After this film, she was
rightly considered “the most popular girl in the world.” Six years later, she
would marry Douglas Fairbanks, Sr., and the two would become the film industry’s
first “power couple.”
America’s first film stars were primarily women – Florence Lawrence,
Pearl White, Mabel Normand, and then Pickford. She was a great performer, and
possessed keen intelligence, managerial ability, and business sense to boot. The
nascent studio system had just begun promoting prominent actors, and Pickford
grabbed that mechanism and used it to her advantage. A master promoter, she used
her worldwide popularity to score pay raises and creative control.
Soon she was producing all of her films, writing some of
them as well. She successfully resisted “block-booking” policies that paired her
films with inferior ones for distribution.
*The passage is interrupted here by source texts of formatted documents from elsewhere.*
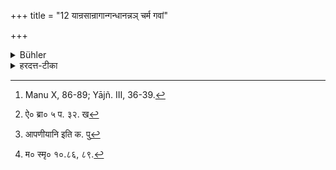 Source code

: +++
title = "12 यान्रसान्रागान्गन्धानन्नञ् चर्म गवां"

+++

<details><summary>Bühler</summary>

12. (Particularly) men, condiments and liquids, colours, perfumes, food, skins, heifers, substances [^4]  used for glueing (such as lac), water, young cornstalks, substances from which spirituous liquor may be extracted, red and black pepper, corn, flesh, arms, and the hope of rewards for meritorious deeds.


[^4]:  Manu X, 86-89; Yājñ. III, 36-39.
</details>

<details><summary>हरदत्त-टीका</summary>

## सूत्रम्
मनुष्यान् रसान् रागान् गन्धानन्नं चर्म गवां वशां श्लेमोदके तोक्मकिण्वे पिप्पलीमरीचे धान्यं मांसमायुधं सुकृताशां च ॥१२॥  
### प्रस्तावः
अपण्यान्याह—  
## टिप्पनी
मनुष्या दारदासादयः । रसा गुडलवणादयः, क्षीरादयो वा । रागाः कुसुम्भादयः रज्यन्तेऽनेनेति । रज्यन्त इति वा रागा वस्त्रादयः। गन्धाश्चन्दनादयः। **गवां** मध्ये **वशा** वन्ध्या गौः । श्लेष्म जतुवज्रादिः, येन विश्लिष्टं चर्मादि सन्धीयते। 'यथा[^१] श्लेष्मणा चर्मण्यं वाऽन्यद्वा विश्लिष्टं सश्लेषये'दिति बहवृचब्राह्मणे दर्शनात् । उदकं कुम्भजलम् । **तोक्मं** ईषदङ्कुरितानि व्रीह्यादीनि । **किण्वं** सुराप्रकृतिद्रव्यम् । सुकृत पुण्यं तस्य फलं सुकृताशा । शिष्टानि प्रसिद्धानि । [^२]

एतान्यपण्यानि वर्जयित्वा अन्येषां पण्यानां व्यवहरेत । मनुष्यादीन्वर्जयित्वेत्येव सिद्धे 'अपण्यानीति वचनमन्येषामप्यपण्यानां व्युदासार्थम् । तत्र मनुः—  
[^३]सर्वान् रसानपोहेत कृतान्नं च तिलैस्सह ।  
अश्मनो लवणं चैव पशवो ये च मानुषाः ॥  
सर्वं च तान्तवं रक्तं शाणझौमाविकानि च।  
अपि चेत्स्युररक्तानि फलमूले तथौषधीः ॥  
अपः शस्त्रं विषं मांसं सोम गन्धांश्च सर्वशः।  
क्षीरं क्षौद्रं दधि घृतं तैलं मधुं गुडं कुशान् ॥   आरण्यांश्च पशून सर्वान् दंष्ट्रिणश्च वयांसि च ।  
मद्यं नीलीं च लाक्षां च सर्वाश्चैकशफान पशुन् ।' इति ॥ १२ ॥   

[^१]: ऐ० ब्रा० ५ प. ३२. ख   

[^२]: आपणीयानि इति क. पु  

[^३]: म० स्मृ० १०.८६, ८९.
</details>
She co-founded United Artists,
helped to found the Academy of Motion Picture Arts and Sciences, and the Motion
Picture Relief Fund.
A staunch protector of her film image, Mary remade the film in
1922, as she loved the character and could give the story better production
values. It was just as successful as its first incarnation.
The fatal flaw in her popularity was that Pickford's fans would
not accept her maturation. As she grew older, she attempted more sophisticated
and complex roles, but the public rejected her. She continued as a mogul for
decades, living quietly and drinking copiously.
The NFR
Project is an attempt to review all the films listed in the National Film
Registry, in chronological order. Next time: ‘Uncle Tom’s Cabin.’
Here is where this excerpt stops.